Wutrede von Erika Steinbach Trotzige Vertriebene am "Tag der Heimat"

Leise Töne sind ihre Sache nicht: Auf dem "Tag der Heimat" gab sich die Vertriebenen-Chefin Erika Steinbach betont kämpferisch - und kritisierte aufs Schärfste das Verhalten ihrer Parteikollegen von der CDU.

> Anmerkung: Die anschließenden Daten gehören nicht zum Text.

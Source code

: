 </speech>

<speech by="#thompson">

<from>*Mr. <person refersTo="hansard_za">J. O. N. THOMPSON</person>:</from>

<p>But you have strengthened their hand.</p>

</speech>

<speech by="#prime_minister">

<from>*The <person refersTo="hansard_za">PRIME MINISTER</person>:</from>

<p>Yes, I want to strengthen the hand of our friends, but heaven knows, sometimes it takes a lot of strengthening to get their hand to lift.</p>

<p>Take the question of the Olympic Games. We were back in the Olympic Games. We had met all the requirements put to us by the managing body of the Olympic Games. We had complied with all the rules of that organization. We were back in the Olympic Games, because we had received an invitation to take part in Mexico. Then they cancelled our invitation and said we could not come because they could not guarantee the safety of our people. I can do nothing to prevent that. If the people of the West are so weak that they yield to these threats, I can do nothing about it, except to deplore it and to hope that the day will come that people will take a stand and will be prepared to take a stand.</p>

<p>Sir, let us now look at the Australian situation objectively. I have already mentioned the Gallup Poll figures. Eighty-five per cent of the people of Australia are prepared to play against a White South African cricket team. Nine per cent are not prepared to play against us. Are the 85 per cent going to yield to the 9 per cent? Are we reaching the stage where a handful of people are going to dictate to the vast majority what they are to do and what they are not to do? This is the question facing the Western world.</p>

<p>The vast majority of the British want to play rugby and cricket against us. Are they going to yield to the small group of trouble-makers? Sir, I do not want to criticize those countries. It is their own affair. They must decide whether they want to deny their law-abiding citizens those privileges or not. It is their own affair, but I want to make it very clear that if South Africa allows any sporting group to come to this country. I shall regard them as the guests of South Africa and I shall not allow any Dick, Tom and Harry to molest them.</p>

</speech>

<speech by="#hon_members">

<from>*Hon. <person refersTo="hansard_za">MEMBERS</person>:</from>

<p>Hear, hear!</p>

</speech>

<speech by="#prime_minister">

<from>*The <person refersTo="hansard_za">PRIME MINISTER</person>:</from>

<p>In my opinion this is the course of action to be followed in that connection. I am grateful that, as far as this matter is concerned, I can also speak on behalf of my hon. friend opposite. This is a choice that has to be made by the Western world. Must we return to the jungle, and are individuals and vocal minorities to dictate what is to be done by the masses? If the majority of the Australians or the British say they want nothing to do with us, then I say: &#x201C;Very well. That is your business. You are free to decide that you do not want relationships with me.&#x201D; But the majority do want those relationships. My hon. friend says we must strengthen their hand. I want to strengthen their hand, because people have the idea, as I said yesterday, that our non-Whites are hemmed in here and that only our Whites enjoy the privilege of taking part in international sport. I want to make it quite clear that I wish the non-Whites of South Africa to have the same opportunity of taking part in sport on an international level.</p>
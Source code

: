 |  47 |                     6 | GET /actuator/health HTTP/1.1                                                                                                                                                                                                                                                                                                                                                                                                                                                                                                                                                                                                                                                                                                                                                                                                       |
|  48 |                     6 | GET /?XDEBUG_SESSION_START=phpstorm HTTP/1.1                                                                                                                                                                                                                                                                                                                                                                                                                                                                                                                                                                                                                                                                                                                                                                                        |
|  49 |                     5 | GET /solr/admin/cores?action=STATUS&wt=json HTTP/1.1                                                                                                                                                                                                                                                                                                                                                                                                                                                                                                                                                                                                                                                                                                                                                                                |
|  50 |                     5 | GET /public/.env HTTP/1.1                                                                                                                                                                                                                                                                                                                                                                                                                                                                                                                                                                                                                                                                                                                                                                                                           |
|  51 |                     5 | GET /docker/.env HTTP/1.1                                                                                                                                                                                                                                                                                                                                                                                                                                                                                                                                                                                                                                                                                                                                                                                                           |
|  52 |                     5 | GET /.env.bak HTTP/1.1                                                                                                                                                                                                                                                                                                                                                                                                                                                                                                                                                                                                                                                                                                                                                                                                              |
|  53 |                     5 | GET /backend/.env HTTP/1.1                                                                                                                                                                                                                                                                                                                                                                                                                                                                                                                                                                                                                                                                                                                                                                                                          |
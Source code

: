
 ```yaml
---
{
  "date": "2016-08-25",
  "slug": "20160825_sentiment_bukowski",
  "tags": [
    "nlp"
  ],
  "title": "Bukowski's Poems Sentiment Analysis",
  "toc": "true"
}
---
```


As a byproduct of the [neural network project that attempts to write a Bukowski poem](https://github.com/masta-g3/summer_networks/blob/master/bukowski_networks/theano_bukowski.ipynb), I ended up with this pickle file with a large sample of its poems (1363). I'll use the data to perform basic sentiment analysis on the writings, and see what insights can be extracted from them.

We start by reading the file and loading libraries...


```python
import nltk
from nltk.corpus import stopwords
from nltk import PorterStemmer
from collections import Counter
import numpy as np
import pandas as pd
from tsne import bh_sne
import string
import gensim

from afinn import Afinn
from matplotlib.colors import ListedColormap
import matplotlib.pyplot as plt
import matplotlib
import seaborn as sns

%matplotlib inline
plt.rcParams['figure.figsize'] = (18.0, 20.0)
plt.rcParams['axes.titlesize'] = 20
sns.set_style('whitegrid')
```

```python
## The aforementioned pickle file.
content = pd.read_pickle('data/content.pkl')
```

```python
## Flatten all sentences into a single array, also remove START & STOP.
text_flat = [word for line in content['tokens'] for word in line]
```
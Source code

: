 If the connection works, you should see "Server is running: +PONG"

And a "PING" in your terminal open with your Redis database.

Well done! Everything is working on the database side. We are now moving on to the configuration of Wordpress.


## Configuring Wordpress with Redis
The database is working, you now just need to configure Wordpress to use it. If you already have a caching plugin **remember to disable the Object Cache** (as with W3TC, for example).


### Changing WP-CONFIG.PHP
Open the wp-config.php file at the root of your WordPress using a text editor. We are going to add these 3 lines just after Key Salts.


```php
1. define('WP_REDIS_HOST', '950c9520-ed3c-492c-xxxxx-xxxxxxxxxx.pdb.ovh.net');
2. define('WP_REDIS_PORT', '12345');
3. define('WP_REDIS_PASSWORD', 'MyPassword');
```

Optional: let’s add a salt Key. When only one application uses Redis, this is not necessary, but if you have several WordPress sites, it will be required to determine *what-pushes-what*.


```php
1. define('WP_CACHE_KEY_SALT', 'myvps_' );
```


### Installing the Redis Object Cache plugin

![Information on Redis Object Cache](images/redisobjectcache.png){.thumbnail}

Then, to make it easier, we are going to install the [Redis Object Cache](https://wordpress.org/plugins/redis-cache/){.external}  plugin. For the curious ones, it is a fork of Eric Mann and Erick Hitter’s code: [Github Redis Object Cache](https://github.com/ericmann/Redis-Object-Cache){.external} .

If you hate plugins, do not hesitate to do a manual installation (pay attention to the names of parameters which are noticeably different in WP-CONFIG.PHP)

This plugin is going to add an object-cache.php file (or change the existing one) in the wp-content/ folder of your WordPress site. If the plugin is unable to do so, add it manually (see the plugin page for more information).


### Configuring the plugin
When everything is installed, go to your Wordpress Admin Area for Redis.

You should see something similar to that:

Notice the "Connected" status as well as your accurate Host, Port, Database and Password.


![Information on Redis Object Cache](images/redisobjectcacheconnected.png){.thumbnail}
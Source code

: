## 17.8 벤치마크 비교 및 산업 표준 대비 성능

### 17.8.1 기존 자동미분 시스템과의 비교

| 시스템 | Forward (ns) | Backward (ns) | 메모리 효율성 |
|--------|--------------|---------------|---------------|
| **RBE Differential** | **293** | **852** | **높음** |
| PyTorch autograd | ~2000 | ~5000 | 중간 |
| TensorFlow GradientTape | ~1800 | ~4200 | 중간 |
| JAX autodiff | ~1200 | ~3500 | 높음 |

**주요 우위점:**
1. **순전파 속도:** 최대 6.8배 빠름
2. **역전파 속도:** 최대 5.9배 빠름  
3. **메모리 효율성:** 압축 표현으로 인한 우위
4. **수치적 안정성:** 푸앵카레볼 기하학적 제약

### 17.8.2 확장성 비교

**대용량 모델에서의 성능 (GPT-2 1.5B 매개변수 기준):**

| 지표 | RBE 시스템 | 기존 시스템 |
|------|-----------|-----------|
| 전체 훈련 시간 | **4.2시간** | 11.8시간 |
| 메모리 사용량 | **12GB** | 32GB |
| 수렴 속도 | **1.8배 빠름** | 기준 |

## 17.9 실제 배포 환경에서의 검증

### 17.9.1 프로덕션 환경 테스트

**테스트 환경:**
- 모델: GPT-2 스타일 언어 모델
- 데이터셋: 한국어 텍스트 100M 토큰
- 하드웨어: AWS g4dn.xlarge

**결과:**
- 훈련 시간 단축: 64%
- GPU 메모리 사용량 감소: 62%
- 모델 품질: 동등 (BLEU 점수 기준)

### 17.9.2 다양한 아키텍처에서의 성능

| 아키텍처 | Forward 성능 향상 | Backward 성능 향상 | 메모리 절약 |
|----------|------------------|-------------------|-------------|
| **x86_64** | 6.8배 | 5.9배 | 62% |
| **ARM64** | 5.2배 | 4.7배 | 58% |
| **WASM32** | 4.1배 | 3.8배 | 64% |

Erika Steinbach fühlt sich fehlinterpretiert. Mit spürbarem Zorn steht die Vertriebenen-Chefin vor ihrem Publikum beim diesjährigen "Tag der Heimat" in Berlin. "Wenn andere sich provoziert fühlen, sind sie selbst Schuld", sagt sie fast trotzig zum Abschluss einer Woche, in der sie wieder einmal für politischen Zündstoff sorgte. Das Treffen der Vertriebenen am Samstag nutzt sie daher, um sich vor ihren Anhängern den Beifall für einen Kurs zu holen, für den sie in der CDU immer weniger Unterstützung spürt. Der Saal im Messezentrum ist brechend voll, immer wieder spenden ihr die Vertriebenen stürmischen Applaus.

"Ich bin in der Mitte und vertrete konservative Positionen", bestimmt Steinbach ihren Standort beim Treffen des Bundes der Vertriebenen (BdV). Die Enttäuschung über die eigene Partei, aus deren Vorstand sie sich im November zurückziehen will, kann die 67-Jährige nicht verbergen. Zugleich gibt sie sich entschlossen, sich nicht ins rechte Abseits manövrieren zu lassen. Es sei ungeheuerlich, Mitglieder ihres Verbands "in eine Reihe mit Geschichtsfälschern zu stellen", wettert sie unter dem Beifall ihres Publikums.

Sauer ist die Vertriebenen-Chefin vor allem darüber, dass ihre Äußerung aus der Unionsfraktionsklausur vom vergangenen Mittwoch sofort nach draußen drang. Sie könne es "leider nicht ändern, dass Polen bereits im März 1939 mobil gemacht hat", hatte sie im Kreis des Fraktionsvorstands von CDU/CSU gesagt - was von Kritikern als Relativierung der deutschen Kriegsschuld gedeutet worden war. "Wenn die Debatten ohnehin öffentlich sind, dann kann ich auch gleich eine Presseerklärung machen", kommentiert sie verärgert das Verhalten ihrer Kollegen.

Nun möchte Steinbach die Debatte endlich vom Tisch haben. "Hitler hat die Büchse der Pandora geöffnet", tritt sie anderen Interpretationen ihrer umstrittenen Äußerung entgegen. Und hofft, dass die öffentliche Aufregung darüber bald zu Ende ist. "Hitler hat den Krieg begonnen. Punkt."

Dass sie sich weiter vehement für die Vertriebenen einsetzen wird, daran lässt Steinbach keinen Zweifel. Denn im gleichen Atemzug verweist sie darauf, dass die meisten anderen, nicht jedoch die deutschen Zwangsarbeiter entschädigt worden seien. "Man darf doch wohl noch ein Faktum sagen, ohne dass daraus konstruiert wird, es sei damit die deutsche Kriegsschuld in Frage gestellt", gibt sie sich ungebrochen kämpferisch.

Auch wenn das Ende ihrer parteipolitischen Karriere zu nahen scheint, macht Steinbach klar, dass leise Töne auch künftig nicht ihre Sache sein werden. In einer Demokratie müsse man anecken können, sagt sie.

Mit Steinbach verabschiedet sich ein konservatives Schwergewicht aus der Unionsspitze. "Ganz verschämt, ganz verschüchtert" verschweige die Union inzwischen konservative Positionen, moniert sie bei dem Vertriebenentreffen, "nie darüber sprechen" sei die Devise. Daher wundere es sie nicht, wenn nun die Chancen für eine Partei rechts von CDU und CSU wüchsen. Der Blick in Deutschlands Nachbarländer zeige schließlich: "Wenn die Politiker wichtige und elementare Strömungen des eigenen Volkes nicht aufnehmen, laufen sie Gefahr, auch neue Parteien zu erzeugen."

Einen Wechsel in eine neue konservative Partei kann sich Steinbach trotz aller Unzufriedenheit mit den CDU-Kollegen nicht vorstellen. "Ich bin und bleibe Mitglied der CDU. Und ich wäre das nicht mehr, wenn ich überzeugt wäre, ich wäre da nicht gut aufgehoben."